Hence anything outside our current understanding and worldview is, ipso facto, "non scientific" and invalid.

Here's a News Flash: We don't nearly understand everything about our human biology, individual differences and the idiopathic progression of diseases and conditions.

To imply or accept that "There is Only One True Way of Medicine, Science as 'we' define it", is ignorant, arrogant and self-delusional - and if you're in the Profession making your livelihood from it, self-serving.

Acknowledging ignorance is the first step towards knowledge...
Accept that we don't nearly know everything that's needed for Healthcare, preserving Health and improving "Wellness".

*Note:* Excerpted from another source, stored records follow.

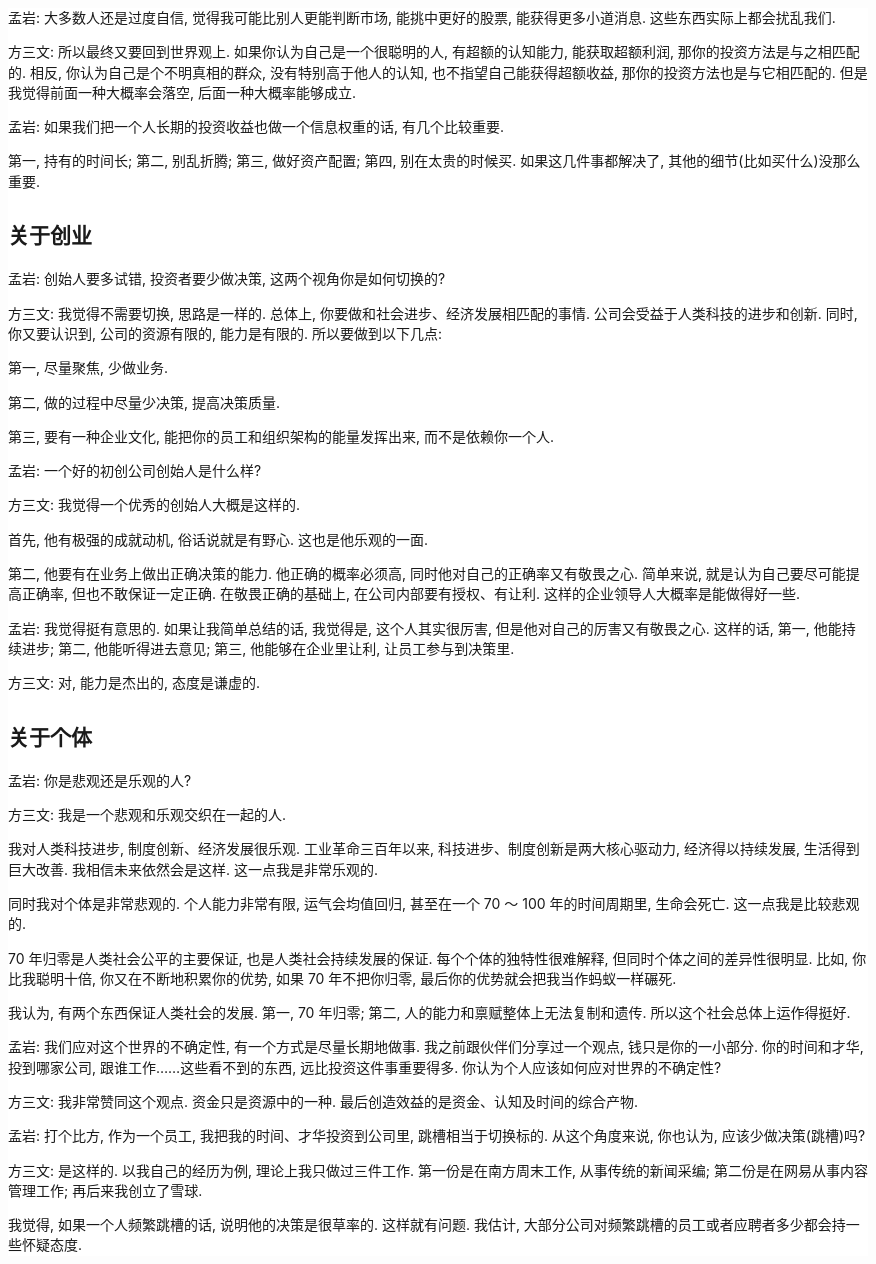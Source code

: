 孟岩: 大多数人还是过度自信, 觉得我可能比别人更能判断市场, 能挑中更好的股票, 能获得更多小道消息. 这些东西实际上都会扰乱我们.

方三文: 所以最终又要回到世界观上. 如果你认为自己是一个很聪明的人, 有超额的认知能力, 能获取超额利润, 那你的投资方法是与之相匹配的. 相反, 你认为自己是个不明真相的群众, 没有特别高于他人的认知, 也不指望自己能获得超额收益, 那你的投资方法也是与它相匹配的. 但是我觉得前面一种大概率会落空, 后面一种大概率能够成立.

孟岩: 如果我们把一个人长期的投资收益也做一个信息权重的话, 有几个比较重要.

第一, 持有的时间长; 第二, 别乱折腾; 第三, 做好资产配置; 第四, 别在太贵的时候买. 如果这几件事都解决了, 其他的细节(比如买什么)没那么重要.

## 关于创业

孟岩: 创始人要多试错, 投资者要少做决策, 这两个视角你是如何切换的?

方三文: 我觉得不需要切换, 思路是一样的. 总体上, 你要做和社会进步、经济发展相匹配的事情. 公司会受益于人类科技的进步和创新. 同时, 你又要认识到, 公司的资源有限的, 能力是有限的. 所以要做到以下几点:

第一, 尽量聚焦, 少做业务.

第二, 做的过程中尽量少决策, 提高决策质量.

第三, 要有一种企业文化, 能把你的员工和组织架构的能量发挥出来, 而不是依赖你一个人.

孟岩: 一个好的初创公司创始人是什么样?

方三文: 我觉得一个优秀的创始人大概是这样的.

首先, 他有极强的成就动机, 俗话说就是有野心. 这也是他乐观的一面.

第二, 他要有在业务上做出正确决策的能力. 他正确的概率必须高, 同时他对自己的正确率又有敬畏之心. 简单来说, 就是认为自己要尽可能提高正确率, 但也不敢保证一定正确. 在敬畏正确的基础上, 在公司内部要有授权、有让利. 这样的企业领导人大概率是能做得好一些.

孟岩: 我觉得挺有意思的. 如果让我简单总结的话, 我觉得是, 这个人其实很厉害, 但是他对自己的厉害又有敬畏之心. 这样的话, 第一, 他能持续进步; 第二, 他能听得进去意见; 第三, 他能够在企业里让利, 让员工参与到决策里.

方三文: 对, 能力是杰出的, 态度是谦虚的.

## 关于个体

孟岩: 你是悲观还是乐观的人?

方三文: 我是一个悲观和乐观交织在一起的人.

我对人类科技进步, 制度创新、经济发展很乐观. 工业革命三百年以来, 科技进步、制度创新是两大核心驱动力, 经济得以持续发展, 生活得到巨大改善. 我相信未来依然会是这样. 这一点我是非常乐观的.

同时我对个体是非常悲观的. 个人能力非常有限, 运气会均值回归, 甚至在一个 70 ～ 100 年的时间周期里, 生命会死亡. 这一点我是比较悲观的.

70 年归零是人类社会公平的主要保证, 也是人类社会持续发展的保证. 每个个体的独特性很难解释, 但同时个体之间的差异性很明显. 比如, 你比我聪明十倍, 你又在不断地积累你的优势, 如果 70 年不把你归零, 最后你的优势就会把我当作蚂蚁一样碾死.

我认为, 有两个东西保证人类社会的发展. 第一, 70 年归零; 第二, 人的能力和禀赋整体上无法复制和遗传. 所以这个社会总体上运作得挺好.

孟岩: 我们应对这个世界的不确定性, 有一个方式是尽量长期地做事. 我之前跟伙伴们分享过一个观点, 钱只是你的一小部分. 你的时间和才华, 投到哪家公司, 跟谁工作……这些看不到的东西, 远比投资这件事重要得多. 你认为个人应该如何应对世界的不确定性?

方三文: 我非常赞同这个观点. 资金只是资源中的一种. 最后创造效益的是资金、认知及时间的综合产物.

孟岩: 打个比方, 作为一个员工, 我把我的时间、才华投资到公司里, 跳槽相当于切换标的. 从这个角度来说, 你也认为, 应该少做决策(跳槽)吗?

方三文: 是这样的. 以我自己的经历为例, 理论上我只做过三件工作. 第一份是在南方周末工作, 从事传统的新闻采编; 第二份是在网易从事内容管理工作; 再后来我创立了雪球.

我觉得, 如果一个人频繁跳槽的话, 说明他的决策是很草率的. 这样就有问题. 我估计, 大部分公司对频繁跳槽的员工或者应聘者多少都会持一些怀疑态度.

If current "science" can't understand or disprove a modality or treatment, perhaps its like Mr Rutherford's little alpha-particle that bounced straight back at him, leading Physics to abandon a couple of Millennia of "proven Classical Physics" and to discover Quantum Physics, sub-atomic particles and the basis for the semi-conductor revolution amongst other things.

As an aside, the Medical Establishment appropriating treatments, procedures and methods from other modalities is similar to the Microsoft strategy of "Embrace, Extend, Extinguish".

It is a short-term tactic design to "crush the opposition". As such, it is amoral and many regard it as dubious or outright unethical.

For Microsoft, the paucity of this approach has become apparent:

  • In 2000, they were Kings of the Industry,
  • In 2005, they were The Corporate Desktop Owner.
  • In 2012, they are a joke with a stalled share-price, poor public image, unloved software and a CEO whom Forbes has publicly assessed as "the worst there is".
 Compare them to Apple who've always had a positive, service-based design ethic. Apple has defined three brand new markets (iTunes-music, smartphone, tablets) in the last decade - whilst achieving massive sales growth and 40+% annual returns to stockholders.

Yes, "Embrace, Extend, Extinguish" did crush some of their opposition. But it didn't win them the War, nor assure them of on-going success.